Data under study:

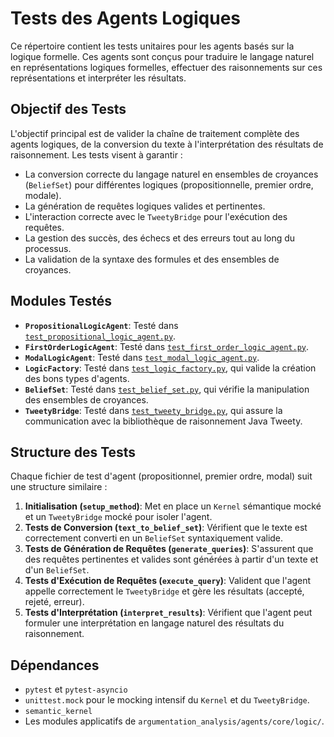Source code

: # Tests des Agents Logiques

Ce répertoire contient les tests unitaires pour les agents basés sur la logique formelle. Ces agents sont conçus pour traduire le langage naturel en représentations logiques formelles, effectuer des raisonnements sur ces représentations et interpréter les résultats.

## Objectif des Tests

L'objectif principal est de valider la chaîne de traitement complète des agents logiques, de la conversion du texte à l'interprétation des résultats de raisonnement. Les tests visent à garantir :
- La conversion correcte du langage naturel en ensembles de croyances (`BeliefSet`) pour différentes logiques (propositionnelle, premier ordre, modale).
- La génération de requêtes logiques valides et pertinentes.
- L'interaction correcte avec le `TweetyBridge` pour l'exécution des requêtes.
- La gestion des succès, des échecs et des erreurs tout au long du processus.
- La validation de la syntaxe des formules et des ensembles de croyances.

## Modules Testés

- **`PropositionalLogicAgent`**: Testé dans [`test_propositional_logic_agent.py`](test_propositional_logic_agent.py:1).
- **`FirstOrderLogicAgent`**: Testé dans [`test_first_order_logic_agent.py`](test_first_order_logic_agent.py:1).
- **`ModalLogicAgent`**: Testé dans [`test_modal_logic_agent.py`](test_modal_logic_agent.py:1).
- **`LogicFactory`**: Testé dans [`test_logic_factory.py`](test_logic_factory.py:1), qui valide la création des bons types d'agents.
- **`BeliefSet`**: Testé dans [`test_belief_set.py`](test_belief_set.py:1), qui vérifie la manipulation des ensembles de croyances.
- **`TweetyBridge`**: Testé dans [`test_tweety_bridge.py`](test_tweety_bridge.py:1), qui assure la communication avec la bibliothèque de raisonnement Java Tweety.

## Structure des Tests

Chaque fichier de test d'agent (propositionnel, premier ordre, modal) suit une structure similaire :
1.  **Initialisation (`setup_method`)**: Met en place un `Kernel` sémantique mocké et un `TweetyBridge` mocké pour isoler l'agent.
2.  **Tests de Conversion (`text_to_belief_set`)**: Vérifient que le texte est correctement converti en un `BeliefSet` syntaxiquement valide.
3.  **Tests de Génération de Requêtes (`generate_queries`)**: S'assurent que des requêtes pertinentes et valides sont générées à partir d'un texte et d'un `BeliefSet`.
4.  **Tests d'Exécution de Requêtes (`execute_query`)**: Valident que l'agent appelle correctement le `TweetyBridge` et gère les résultats (accepté, rejeté, erreur).
5.  **Tests d'Interprétation (`interpret_results`)**: Vérifient que l'agent peut formuler une interprétation en langage naturel des résultats du raisonnement.

## Dépendances

- `pytest` et `pytest-asyncio`
- `unittest.mock` pour le mocking intensif du `Kernel` et du `TweetyBridge`.
- `semantic_kernel`
- Les modules applicatifs de `argumentation_analysis/agents/core/logic/`.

Exercise directions: Across the material, report every line that has the word "interprétation".

Response for this exercise:
L'objectif principal est de valider la chaîne de traitement complète des agents logiques, de la conversion du texte à l'interprétation des résultats de raisonnement. Les tests visent à garantir :
5.  **Tests d'Interprétation (`interpret_results`)**: Vérifient que l'agent peut formuler une interprétation en langage naturel des résultats du raisonnement.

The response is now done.